Friday, September 17, 2004

The Ramones

"The Ramones were loud and fast. Everyone knows that, even the poor, blind saps who never loved the band. But The Ramones were many other things, and gloriously so, from the moment of their inception in Forest Hills, New York, in 1974, until their final concert, #2,263, in Los Angeles on August 6, 1996.

They were prolific—releasing 21 studio and live albums between 1976 and 1996—and professional, typically cutting all of the basic tracks for one of those studio LPs in a matter of days.

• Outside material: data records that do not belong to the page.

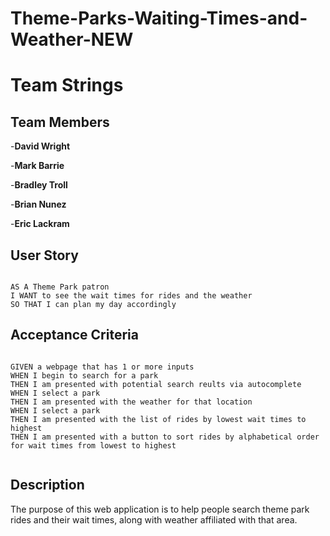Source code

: # Theme-Parks-Waiting-Times-and-Weather-NEW

# Team Strings

## Team Members
-**David Wright**

-**Mark Barrie**

-**Bradley Troll**

-**Brian Nunez**

-**Eric Lackram**

## User Story

```

AS A Theme Park patron
I WANT to see the wait times for rides and the weather
SO THAT I can plan my day accordingly
```

## Acceptance Criteria

```

GIVEN a webpage that has 1 or more inputs
WHEN I begin to search for a park
THEN I am presented with potential search reults via autocomplete
WHEN I select a park
THEN I am presented with the weather for that location
WHEN I select a park 
THEN I am presented with the list of rides by lowest wait times to highest
THEN I am presented with a button to sort rides by alphabetical order for wait times from lowest to highest


```
## Description
The purpose of this web application is to help people search theme park rides and their wait times, along with weather affiliated with that area.

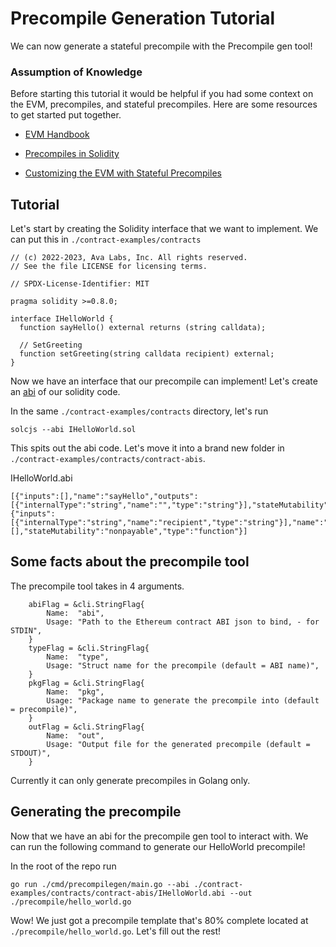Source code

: # Precompile Generation Tutorial

We can now generate a stateful precompile with the Precompile gen tool!

### Assumption of Knowledge
Before starting this tutorial it would be helpful if you had some context on the EVM, precompiles, and stateful precompiles. 
Here are some resources to get started put together. 

- [EVM Handbook](https://noxx3xxon.notion.site/noxx3xxon/The-EVM-Handbook-bb38e175cc404111a391907c4975426d)

- [Precompiles in Solidity](https://medium.com/@rbkhmrcr/precompiles-solidity-e5d29bd428c4)

- [Customizing the EVM with Stateful Precompiles](https://medium.com/avalancheavax/customizing-the-evm-with-stateful-precompiles-f44a34f39efd)

 
## Tutorial

Let's start by creating the Solidity interface that we want to implement. We can put this  in `./contract-examples/contracts`

```
// (c) 2022-2023, Ava Labs, Inc. All rights reserved.
// See the file LICENSE for licensing terms.

// SPDX-License-Identifier: MIT

pragma solidity >=0.8.0;

interface IHelloWorld {
  function sayHello() external returns (string calldata);

  // SetGreeting
  function setGreeting(string calldata recipient) external;
}
```

Now we have an interface that our precompile can implement!
Let's create an [abi](https://docs.soliditylang.org/en/v0.8.13/abi-spec.html#:~:text=Contract%20ABI%20Specification-,Basic%20Design,as%20described%20in%20this%20specification.) of our solidity code.

In the same `./contract-examples/contracts` directory, let's run

```
solcjs --abi IHelloWorld.sol
```

This spits out the abi code. Let's move it into a brand new folder in 
`./contract-examples/contracts/contract-abis`. 

IHelloWorld.abi

```
[{"inputs":[],"name":"sayHello","outputs":[{"internalType":"string","name":"","type":"string"}],"stateMutability":"nonpayable","type":"function"},{"inputs":[{"internalType":"string","name":"recipient","type":"string"}],"name":"setGreeting","outputs":[],"stateMutability":"nonpayable","type":"function"}]
```


## Some facts about the precompile tool

The precompile tool takes in 4 arguments. 
```
	abiFlag = &cli.StringFlag{
		Name:  "abi",
		Usage: "Path to the Ethereum contract ABI json to bind, - for STDIN",
	}
	typeFlag = &cli.StringFlag{
		Name:  "type",
		Usage: "Struct name for the precompile (default = ABI name)",
	}
	pkgFlag = &cli.StringFlag{
		Name:  "pkg",
		Usage: "Package name to generate the precompile into (default = precompile)",
	}
	outFlag = &cli.StringFlag{
		Name:  "out",
		Usage: "Output file for the generated precompile (default = STDOUT)",
	}
```

Currently it can only generate precompiles in Golang only.  


## Generating the precompile 

Now that we have an abi for the precompile gen tool to interact with. We can run the following command to generate our HelloWorld precompile!


In the root of the repo run 
```
go run ./cmd/precompilegen/main.go --abi ./contract-examples/contracts/contract-abis/IHelloWorld.abi --out ./precompile/hello_world.go
```


Wow! We just got a precompile template that's 80% complete located at `./precompile/hello_world.go`. Let's fill out the rest!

...The Ramones were also first: The first band of the mid-70's New York punk-rock uprising to get a major-label record contract and put an album out; the first to rock the nation on the road and teach the British how noise annoys; the first new American group of the decade to kick the smug, yellow-bellied shit out of a '60s superstar aristocracy running on cocaine-and-caviar autopilot."

—excerpt from The Ramones...Loud and Fast by David Fricke

I'm a pinhead and proud of it. When Joey died, I got really depressed. Cause: no Ramones reunion tours, no possiblity. Also it reminded me forcibly that time passes and the song don't fuckin' remain the fuckin' same. Fuck it. With the passing of Dee Dee and Johnny my depression grows. I'm such a big fan. Ramones music, to me, is the heart of Rock n Roll and American pop culture, along with such greats as Buddy Holly, Chuck Berry, and Jerry Lee Lewis. They were all originals.

So, I've made a decision to do a series of Ramones posts exploring their history and contributions to the genre of Punk Rock called Night of The Ramones. I hope you don't get bored but there it is. Maybe you'll learn something new. I don't know how long this will last—and I will post on other subjects—but get ready for a shitload of The Ramones.